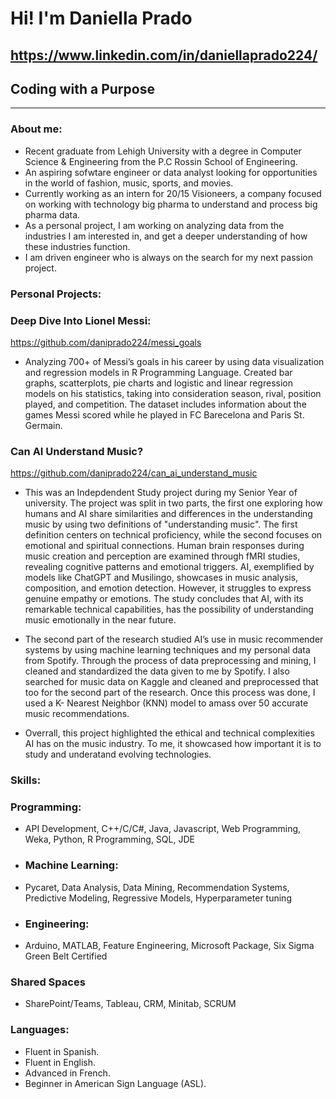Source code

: #                                                                            Hi! I'm Daniella Prado 
https://www.linkedin.com/in/daniellaprado224/ 
------------------------------------------------------------------------------------------------------------------------------------------------------------------------------
## Coding with a Purpose 
------------------------------------------------------------------------------------------------------------------------------------------------------------------------------
### About me: 
- Recent graduate from Lehigh University with a degree in Computer Science & Engineering from the P.C Rossin School of Engineering. 
- An aspiring sofwtare engineer or data analyst looking for opportunities in the world of fashion, music, sports, and movies.
- Currently working as an intern for 20/15 Visioneers, a company focused on working with technology big pharma to understand and process big pharma data. 
- As a personal project, I am working on analyzing data from the industries I am interested in, and get a deeper understanding of how these industries function.
- I am driven engineer who is always on the search for my next passion project.
  
### Personal Projects:
### Deep Dive Into Lionel Messi:
https://github.com/daniprado224/messi_goals
- Analyzing 700+ of Messi’s goals in his career by using data visualization and regression models in R Programming Language. Created bar graphs, scatterplots, pie charts and logistic and linear regression models on his statistics, taking into consideration season, rival, position played, and competition. The dataset includes information about the games Messi scored while he played in FC Barecelona and Paris St. Germain.
  
### Can AI Understand Music?
https://github.com/daniprado224/can_ai_understand_music
- This was an Indepdendent Study project during my Senior Year of university. The project was split in two parts, the first one exploring how humans and AI share similarities and differences in the understanding music by using two definitions of "understanding music". The first definition centers on technical proficiency, while the second focuses on emotional and spiritual connections. Human brain responses during music creation and perception are examined through fMRI studies, revealing cognitive patterns and emotional triggers. AI, exemplified by models like ChatGPT and Musilingo, showcases in music analysis, composition, and emotion detection. However, it struggles to express genuine empathy or emotions. The study concludes that AI, with its remarkable technical capabilities, has the possibility of understanding music emotionally in the near future.
  
- The second part of the research studied AI’s use in music recommender systems by using machine learning techniques and my personal data from Spotify. Through the process of data preprocessing and mining, I cleaned and standardized the data given to me by Spotify. I also searched for music data on Kaggle and cleaned and preprocessed that too for the second part of the research. Once this process was done, I used a K- Nearest Neighbor (KNN) model to amass over 50 accurate music recommendations.

 - Overrall, this project highlighted the ethical and technical complexities AI has on the music industry. To me, it showcased how important it is to study and underatand evolving technologies. 
 
### Skills: 
### Programming:
- API Development, C++/C/C#, Java, Javascript, Web Programming, Weka, Python, R Programming, SQL, JDE
- ### Machine Learning:
- Pycaret, Data Analysis, Data Mining, Recommendation Systems, Predictive Modeling, Regressive Models, Hyperparameter tuning 
- ### Engineering:
- Arduino, MATLAB, Feature Engineering, Microsoft Package, Six Sigma Green Belt Certified
### Shared Spaces
- SharePoint/Teams, Tableau, CRM, Minitab, SCRUM 
  

  
### Languages: 
- Fluent in Spanish.
- Fluent in English.
- Advanced in French.
- Beginner in American Sign Language (ASL).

:::

→ INSTRUCTIONS TO FOLLOW
Copy every record above exactly, leaving out any pictures.

→ TASK RESULT
Source code

: #                                                                            Hi! I'm Daniella Prado 
https://www.linkedin.com/in/daniellaprado224/ 
------------------------------------------------------------------------------------------------------------------------------------------------------------------------------
## Coding with a Purpose 
------------------------------------------------------------------------------------------------------------------------------------------------------------------------------
### About me: 
- Recent graduate from Lehigh University with a degree in Computer Science & Engineering from the P.C Rossin School of Engineering. 
- An aspiring sofwtare engineer or data analyst looking for opportunities in the world of fashion, music, sports, and movies.
- Currently working as an intern for 20/15 Visioneers, a company focused on working with technology big pharma to understand and process big pharma data. 
- As a personal project, I am working on analyzing data from the industries I am interested in, and get a deeper understanding of how these industries function.
- I am driven engineer who is always on the search for my next passion project.
  
### Personal Projects:
### Deep Dive Into Lionel Messi:
https://github.com/daniprado224/messi_goals
- Analyzing 700+ of Messi’s goals in his career by using data visualization and regression models in R Programming Language. Created bar graphs, scatterplots, pie charts and logistic and linear regression models on his statistics, taking into consideration season, rival, position played, and competition. The dataset includes information about the games Messi scored while he played in FC Barecelona and Paris St. Germain.
  
### Can AI Understand Music?
https://github.com/daniprado224/can_ai_understand_music
- This was an Indepdendent Study project during my Senior Year of university. The project was split in two parts, the first one exploring how humans and AI share similarities and differences in the understanding music by using two definitions of "understanding music". The first definition centers on technical proficiency, while the second focuses on emotional and spiritual connections. Human brain responses during music creation and perception are examined through fMRI studies, revealing cognitive patterns and emotional triggers. AI, exemplified by models like ChatGPT and Musilingo, showcases in music analysis, composition, and emotion detection. However, it struggles to express genuine empathy or emotions. The study concludes that AI, with its remarkable technical capabilities, has the possibility of understanding music emotionally in the near future.
  
- The second part of the research studied AI’s use in music recommender systems by using machine learning techniques and my personal data from Spotify. Through the process of data preprocessing and mining, I cleaned and standardized the data given to me by Spotify. I also searched for music data on Kaggle and cleaned and preprocessed that too for the second part of the research. Once this process was done, I used a K- Nearest Neighbor (KNN) model to amass over 50 accurate music recommendations.

 - Overrall, this project highlighted the ethical and technical complexities AI has on the music industry. To me, it showcased how important it is to study and underatand evolving technologies. 
 
### Skills: 
### Programming:
- API Development, C++/C/C#, Java, Javascript, Web Programming, Weka, Python, R Programming, SQL, JDE
- ### Machine Learning:
- Pycaret, Data Analysis, Data Mining, Recommendation Systems, Predictive Modeling, Regressive Models, Hyperparameter tuning 
- ### Engineering:
- Arduino, MATLAB, Feature Engineering, Microsoft Package, Six Sigma Green Belt Certified
### Shared Spaces
- SharePoint/Teams, Tableau, CRM, Minitab, SCRUM 
  

  
### Languages: 
- Fluent in Spanish.
- Fluent in English.
- Advanced in French.
- Beginner in American Sign Language (ASL).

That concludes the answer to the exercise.